DESCRIPTION OF THE TASK: State how many lines of the data below hold the string "delta", giving nothing but the number.
▬▬▬▬▬▬▬▬▬▬
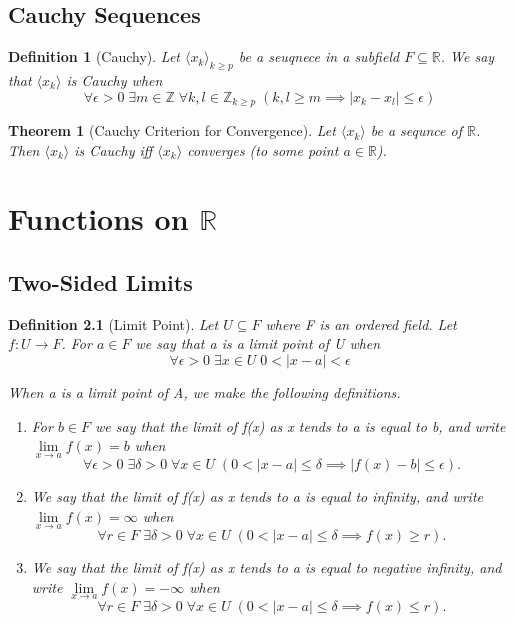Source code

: \documentclass[11pt, oneside]{book}
\theoremstyle{break}
\newtheorem{thm}{Theorem}[section]
\newtheorem{defn}{Definition}[section]
\newcommand{\bb}[1]{\mathbb{#1}}		%
\begin{document}
\section{Cauchy Sequences}

\begin{defn}[Cauchy]
	Let $\langle x_k \rangle_{k \geq p}$ be a seuqnece in a subfield $F \subseteq \bb{R}$. We say that $\langle x_k \rangle$ is Cauchy when
	\[
		\forall \epsilon > 0 \; \exists m \in \bb{Z} \; \forall k, l \in \bb{Z}_{k \geq p}\; (k, l \geq m \implies |x_k - x_l| \leq \epsilon)
	\]
\end{defn}

\begin{thm}[Cauchy Criterion for Convergence]
	Let $\langle x_k \rangle$ be a sequnce of $\bb{R}$. Then $\langle x_k \rangle$ is Cauchy iff $\langle x_k \rangle$ converges (to some point $a \in \bb{R}$).
\end{thm}



\chapter{Functions on \texorpdfstring{$\bb{R}$}{R}}


\section{Two-Sided Limits}

\begin{defn}[Limit Point]
	Let $U \subseteq F$ where F is an ordered field. Let $f: U \to F$. For $a \in F$ we say that a is a limit point of U when
	\[
		\forall \epsilon > 0 \; \exists x \in U \; 0 < |x - a| < \epsilon
	\]

	When a is a limit point of A, we make the following definitions.
	\begin{enumerate}
		\item For $b \in F$ we say that the limit of f(x) as x tends to a is equal to b, and write $\lim\limits_{x \to a} f(x) = b$ when
			\[
				\forall \epsilon > 0 \; \exists \delta > 0 \; \forall x \in U \; (0 < |x - a| \leq \delta \implies |f(x) - b| \leq \epsilon).
			\]
		\item We say that the limit of f(x) as x tends to a is equal to infinity, and write $\lim\limits_{x \to a} f(x) = \infty$ when
			\[
				\forall r \in F \; \exists \delta > 0 \; \forall x \in U \; (0 < |x - a| \leq \delta \implies f(x) \geq r).
			\]
		\item We say that the limit of f(x) as x tends to a is equal to negative infinity, and write $\lim\limits_{x \to a}f(x) = -\infty$ when
			\[
				\forall r \in F \; \exists \delta > 0 \; \forall x \in U \; (0 < |x - a| \leq \delta \implies f(x) \leq r).
			\]
	\end{enumerate}
\end{defn}
\end{document}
▬▬▬▬▬▬▬▬▬▬
THE ANSWER: 3